Recalling the experience in a 2012 interview with The Hollywood Reporter, series creator Phil Rosenthal explained that he chose the name “Everybody Loves Raymond” because he wanted to make an old-school comedy in the vein of “I Love Lucy,” something to stand out from the snarky 1990s postmodernism of the best “Seinfeld” episodes. “Once you knew the show, you got that the title spoke to sibling rivalries, problems with parents, problems with your wife,” Rosenthal noted. “Before I turned it in, I showed it to Ray. He said, ‘You can’t call it that because then we’re asking for it. I’m named Raymond. I don’t want that pressure of everybody having to love me.’ The next thing is, ‘Oh yeah? I don’t.'”
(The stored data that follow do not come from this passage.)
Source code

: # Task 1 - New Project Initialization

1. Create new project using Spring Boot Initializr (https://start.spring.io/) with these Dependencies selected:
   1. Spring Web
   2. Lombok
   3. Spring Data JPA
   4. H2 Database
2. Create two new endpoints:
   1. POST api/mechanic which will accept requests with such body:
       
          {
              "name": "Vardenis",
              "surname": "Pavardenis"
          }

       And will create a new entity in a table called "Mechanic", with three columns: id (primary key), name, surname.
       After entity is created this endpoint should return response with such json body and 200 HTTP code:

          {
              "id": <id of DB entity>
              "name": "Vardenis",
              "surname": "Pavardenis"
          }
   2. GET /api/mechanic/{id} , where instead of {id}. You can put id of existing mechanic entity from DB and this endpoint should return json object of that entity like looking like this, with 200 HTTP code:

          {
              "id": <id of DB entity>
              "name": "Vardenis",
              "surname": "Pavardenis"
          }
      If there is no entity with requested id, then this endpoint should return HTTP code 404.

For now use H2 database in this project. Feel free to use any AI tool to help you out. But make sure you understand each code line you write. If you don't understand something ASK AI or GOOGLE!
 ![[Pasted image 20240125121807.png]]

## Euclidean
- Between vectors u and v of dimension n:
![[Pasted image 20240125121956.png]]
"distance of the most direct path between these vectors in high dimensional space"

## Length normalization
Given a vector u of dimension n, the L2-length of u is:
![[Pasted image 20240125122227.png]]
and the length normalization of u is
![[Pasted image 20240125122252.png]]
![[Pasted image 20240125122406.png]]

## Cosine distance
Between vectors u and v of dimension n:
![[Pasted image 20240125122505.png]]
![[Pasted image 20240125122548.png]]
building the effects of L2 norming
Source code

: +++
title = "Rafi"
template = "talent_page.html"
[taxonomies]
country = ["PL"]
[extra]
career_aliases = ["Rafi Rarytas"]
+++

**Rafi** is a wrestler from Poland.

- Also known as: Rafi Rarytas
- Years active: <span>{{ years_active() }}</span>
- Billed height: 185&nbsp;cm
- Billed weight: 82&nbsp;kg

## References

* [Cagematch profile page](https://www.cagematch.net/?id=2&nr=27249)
The show’s instant popularity and enduring legacy suggests that audiences had no issues with it being called “Everybody Loves Raymond,” regardless of whether they liked or disliked the titular character. However, would the series have enjoyed the same levels of success if they went with one of Romano’s ideas for a title?

Ray Romano offered alternative titles to Everybody Loves Raymond

Ray Romano’s pleas to rename the sitcom didn’t just fall on the ears of the “Everybody Loves Raymond” creator. He even tried to get Les Moonves, the former CEO of the CBS Corporation, to change it. In the aforementioned interview with The Hollywood Reporter, Phil Rosenthal recalled Moonves telling Romano that he’d be free to change the show’s name to one of the actor’s alternative ideas if “Everybody Loves Raymond” became one of the top 15 shows on television. In response, Romano came up with a litany of other titles, including such ideas as “Relating to Raymond,” “Raymond’s Tree,” “That Raymond Guy,” and even “Um, Raymond.”  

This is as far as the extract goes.